Researchers have discovered an important element for making night vision possible in nocturnal mammals: the DNA within the photoreceptor rod cells responsible for low light vision is packaged in a very unconventional way, according to a report in the April 17th issue of Cell, a Cell Press publication. That special DNA architecture turns the rod cell nuclei themselves into tiny light-collecting lenses, with millions of them in every nocturnal eye.
“The conventional architecture seen in almost all nuclei is invariably present in the rod cells of diurnal mammals, including primates, pigs and squirrels,” said Boris Joffe of Ludwig-Maximilians University Munich. “On the other hand, the unique inverted architecture is universally present in nocturnal mammals,” for instance, mice, cats and deer.
That architecture has important ramifications for the optical properties of those cells, added Jochen Guck of the University of Cambridge. “Diurnal nuclei are basically scattering obstacles,” he said. “In nocturnal animals, they are little lenses. In one case, light is scattered in all directions and in the other it is focused in the forward direction,” meaning that even at night, what little light there is can travel deeper into the eye where it can be perceived.
Coming to the realization that the structure of the nuclei of rod cells might have something to do with animals’ behavior at night versus during the day took a great leap and an interdisciplinary team, Joffe added. That’s because biologists typically think of DNA and its packaging into chromatin in terms of its effect on gene activity. “We tried every other possible explanation,” Joffe added. “The idea that it had something to do with vision was a daring idea. People laughed at first.”
In non-dividing cells, DNA is associated with proteins to form the so-called chromatin, with more condensed “heterochromatin” at the periphery and less condensed “euchromatin” in the interior. Although cell type-specific variants of nuclear architecture can differ notably in details, the researchers explained, the pattern described above is nearly universal and is conserved in both single-celled and multicellular organisms. The reason for the evolutionary stability of nuclear architecture is most probably the important role that the spatial arrangement of chromatin plays in regulating nuclear functions, they said.
Given that notion, the team took great interest in the fact that the nuclei of mouse rod cells shows essentially the opposite, inverted pattern. The central portion of their nuclei is occupied by a large mass of heterochromatin, while transcription factors that control the activity of genes are enriched at the nuclear periphery.

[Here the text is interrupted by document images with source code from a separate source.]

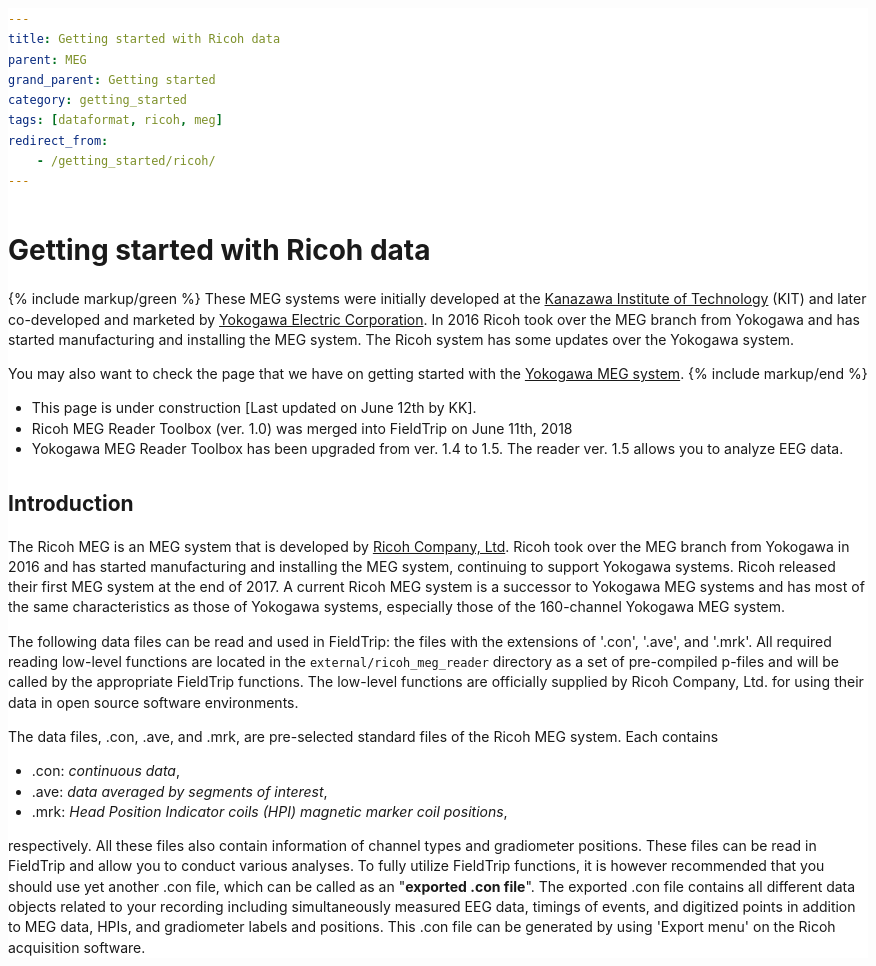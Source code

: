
 ```yaml
---
title: Getting started with Ricoh data
parent: MEG
grand_parent: Getting started
category: getting_started
tags: [dataformat, ricoh, meg]
redirect_from:
    - /getting_started/ricoh/
---
```


# Getting started with Ricoh data

{% include markup/green %}
These MEG systems were initially developed at the [Kanazawa Institute of Technology](https://www.kanazawa-it.ac.jp/ekit/) (KIT) and later co-developed and marketed by [Yokogawa Electric Corporation](http://www.yokogawa.com/). In 2016 Ricoh took over the MEG branch from Yokogawa and has started manufacturing and installing the MEG system. The Ricoh system has some updates over the Yokogawa system.

You may also want to check the page that we have on getting started with the [Yokogawa MEG system](/getting_started/yokogawa).
{% include markup/end %}

-   This page is under construction [Last updated on June 12th by KK].
-   Ricoh MEG Reader Toolbox (ver. 1.0) was merged into FieldTrip on June 11th, 2018
-   Yokogawa MEG Reader Toolbox has been upgraded from ver. 1.4 to 1.5. The reader ver. 1.5 allows you to analyze EEG data.

## Introduction

The Ricoh MEG is an MEG system that is developed by [Ricoh Company, Ltd](https://www.ricoh.com). Ricoh took over the MEG branch from Yokogawa in 2016 and has started manufacturing and installing the MEG system, continuing to support Yokogawa systems. Ricoh released their first MEG system at the end of 2017. A current Ricoh MEG system is a successor to Yokogawa MEG systems and has most of the same characteristics as those of Yokogawa systems, especially those of the 160-channel Yokogawa MEG system.

The following data files can be read and used in FieldTrip: the files with the extensions of '.con', '.ave', and '.mrk'. All required reading low-level functions are located in the `external/ricoh_meg_reader` directory as a set of pre-compiled p-files and will be called by the appropriate FieldTrip functions. The low-level functions are officially supplied by Ricoh Company, Ltd. for using their data in open source software environments.

The data files, .con, .ave, and .mrk, are pre-selected standard files of the Ricoh MEG system. Each contains

-   .con: _continuous data_,
-   .ave: _data averaged by segments of interest_,
-   .mrk: _Head Position Indicator coils (HPI) magnetic marker coil positions_,

respectively. All these files also contain information of channel types and gradiometer positions. These files can be read in FieldTrip and allow you to conduct various analyses. To fully utilize FieldTrip functions, it is however recommended that you should use yet another .con file, which can be called as an "**exported .con file**". The exported .con file contains all different data objects related to your recording including simultaneously measured EEG data, timings of events, and digitized points in addition to MEG data, HPIs, and gradiometer labels and positions. This .con file can be generated by using 'Export menu' on the Ricoh acquisition software.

Mice aren’t born with those unusual rod cells, they now report. Rather, the conventional nuclear architecture in their rod cells is completely transformed over the animals’ first few weeks into the inverted pattern.
The inverted nuclear architecture found in mice is also present in other nocturnal animals, they found. “Our data revealed a wholly unexpected but very clear correlation between the rod nuclear architecture and lifestyle that was further supported by data on nearly forty animals,” the researchers said. “Nocturnal mammals had the inverted pattern, while the diurnal ones showed the conventional one.”

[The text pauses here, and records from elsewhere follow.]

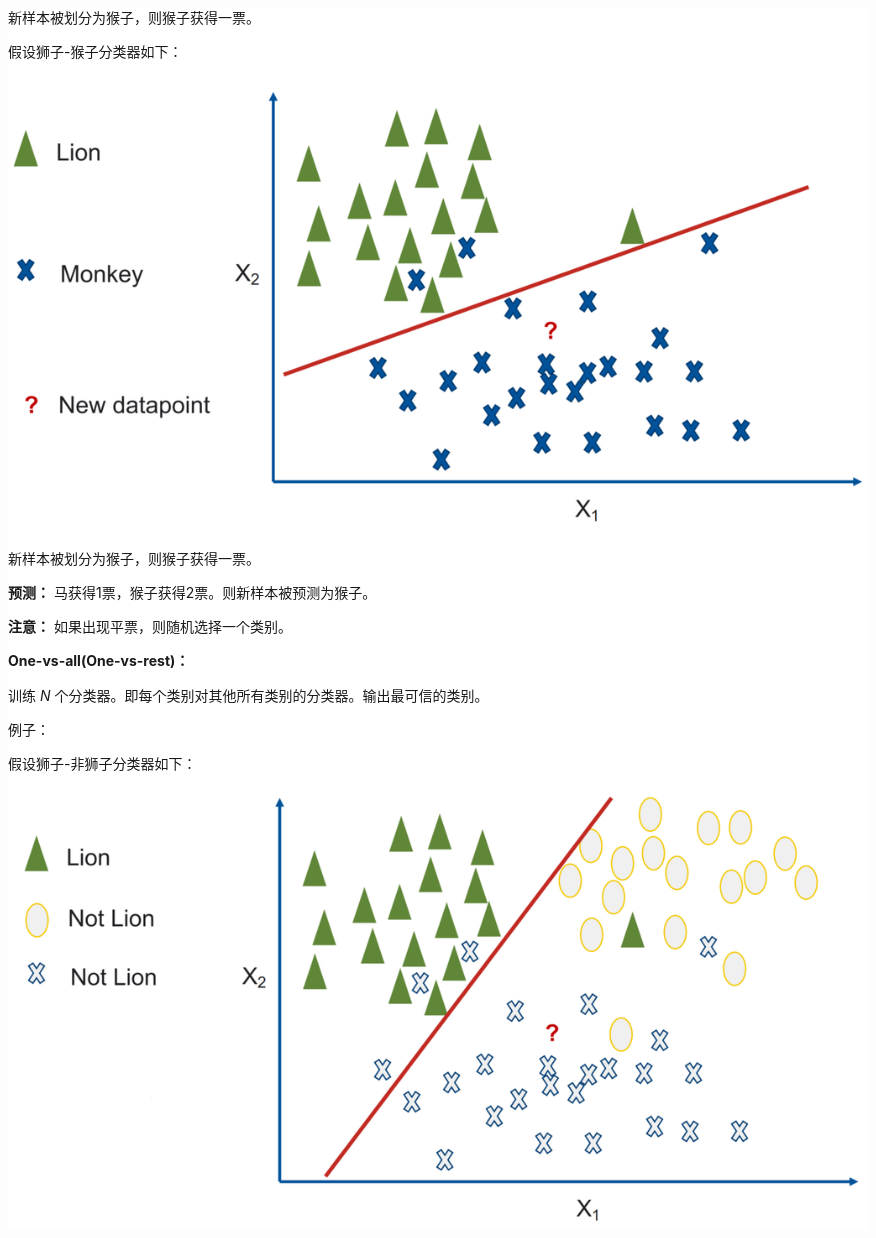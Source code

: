 新样本被划分为猴子，则猴子获得一票。

假设狮子-猴子分类器如下：

![image.png](./assets/1675550500593-image.png)

新样本被划分为猴子，则猴子获得一票。

**预测：** 马获得1票，猴子获得2票。则新样本被预测为猴子。

**注意：** 如果出现平票，则随机选择一个类别。

**One-vs-all(One-vs-rest)：**

训练 $N$ 个分类器。即每个类别对其他所有类别的分类器。输出最可信的类别。

例子：

假设狮子-非狮子分类器如下：

![image.png](./assets/1675550728870-image.png)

The correlation between the inverted nuclear architecture and night vision suggested that the inverted pattern might have an optical ramification, they said. After all, nocturnal mammals see at light intensities a million times lower than those available during the day, and their rod photoreceptors are known to possess a light sensitivity down to the level of a few photons. This high sensitivity demands a large number of rod cells, which increases the thickness of the retinas’ outer nuclear layer (ONL). The optimization of light transmission through the ONL could therefore provide crucial advantages for nocturnal vision.
Indeed, measurements of how individual nuclei taken from the rod cells of nocturnal animals interact with light show that they act as collecting lenses. Computer simulations indicate that columns of such nuclei like those found in nocturnal animals’ retinas would channel light efficiently toward the light-sensing rod outer segments.
The importance of this special nuclear arrangement comes only when you consider the columns, Guck said. “If each nuclei scattered light, it would all be over. The inversion in nocturnal animals makes sure that light is passed from one nucleus to the next. It is handed down so that it doesn’t scatter.”
The results show that despite the strong evolutionary conservation of the conventional pattern, nuclear architecture in rod cells was modified several times in the evolution of mammals, Joffe said.
“Taken together, paleontological, molecular, and morphological data strongly suggest (1) that the inverted pattern appeared very early in the evolution of mammals as an adaptation to nocturnal vision in this primarily nocturnal group of animals, (2) that, correspondingly, the conventional pattern was repeatedly reacquired in mammals that readopted a diurnal lifestyle, and (3) that restoration of the conventional architecture most likely demanded selective pressure for the conventional nuclear architecture,” the researchers wrote. “Comparison of the inverted and conventional patterns can therefore highlight the advantageous features that predetermine the nearly universal prevalence of the conventional nuclear architecture.”